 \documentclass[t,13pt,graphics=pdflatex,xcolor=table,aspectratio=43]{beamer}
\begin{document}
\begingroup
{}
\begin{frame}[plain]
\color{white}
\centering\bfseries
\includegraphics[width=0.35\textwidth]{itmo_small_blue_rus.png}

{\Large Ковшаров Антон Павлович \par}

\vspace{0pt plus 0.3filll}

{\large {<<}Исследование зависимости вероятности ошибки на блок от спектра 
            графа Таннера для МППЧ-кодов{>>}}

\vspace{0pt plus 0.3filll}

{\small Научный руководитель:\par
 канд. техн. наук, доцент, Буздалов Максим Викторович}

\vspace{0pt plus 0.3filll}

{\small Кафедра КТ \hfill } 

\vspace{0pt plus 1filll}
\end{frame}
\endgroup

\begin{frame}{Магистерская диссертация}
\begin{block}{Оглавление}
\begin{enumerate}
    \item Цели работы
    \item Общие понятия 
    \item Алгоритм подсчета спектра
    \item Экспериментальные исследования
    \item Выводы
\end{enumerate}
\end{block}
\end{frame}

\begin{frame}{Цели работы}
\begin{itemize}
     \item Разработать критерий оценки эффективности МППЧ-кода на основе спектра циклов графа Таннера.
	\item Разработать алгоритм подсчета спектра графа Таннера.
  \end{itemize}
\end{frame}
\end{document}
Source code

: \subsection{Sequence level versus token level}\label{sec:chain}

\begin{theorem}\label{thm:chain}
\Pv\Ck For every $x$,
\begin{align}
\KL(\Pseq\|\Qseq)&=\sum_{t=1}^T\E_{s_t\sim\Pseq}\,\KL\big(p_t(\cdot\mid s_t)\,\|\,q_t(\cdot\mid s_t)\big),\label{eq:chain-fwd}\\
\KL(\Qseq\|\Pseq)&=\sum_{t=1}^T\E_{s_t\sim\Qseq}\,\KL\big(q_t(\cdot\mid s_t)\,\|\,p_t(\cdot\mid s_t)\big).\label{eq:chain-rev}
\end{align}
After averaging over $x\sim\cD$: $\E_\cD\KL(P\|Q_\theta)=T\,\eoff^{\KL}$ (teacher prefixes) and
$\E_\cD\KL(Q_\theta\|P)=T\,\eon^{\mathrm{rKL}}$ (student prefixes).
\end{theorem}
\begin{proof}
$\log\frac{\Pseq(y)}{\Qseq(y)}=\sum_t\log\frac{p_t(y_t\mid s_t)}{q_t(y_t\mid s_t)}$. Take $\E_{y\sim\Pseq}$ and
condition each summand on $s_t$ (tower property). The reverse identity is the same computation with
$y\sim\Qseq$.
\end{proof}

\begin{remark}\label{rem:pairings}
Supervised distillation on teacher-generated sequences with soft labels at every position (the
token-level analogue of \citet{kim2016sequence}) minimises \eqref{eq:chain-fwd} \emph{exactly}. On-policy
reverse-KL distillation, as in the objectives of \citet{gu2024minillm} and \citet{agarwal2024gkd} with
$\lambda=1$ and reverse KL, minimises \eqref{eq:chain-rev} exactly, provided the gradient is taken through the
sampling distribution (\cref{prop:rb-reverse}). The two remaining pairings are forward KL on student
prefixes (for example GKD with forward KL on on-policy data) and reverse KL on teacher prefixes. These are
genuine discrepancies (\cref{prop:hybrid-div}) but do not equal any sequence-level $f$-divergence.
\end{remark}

What is required: Pull out every line of the records above that contains the word "distillation".

Expected answer:
Supervised distillation on teacher-generated sequences with soft labels at every position (the
reverse-KL distillation, as in the objectives of \citet{gu2024minillm} and \citet{agarwal2024gkd} with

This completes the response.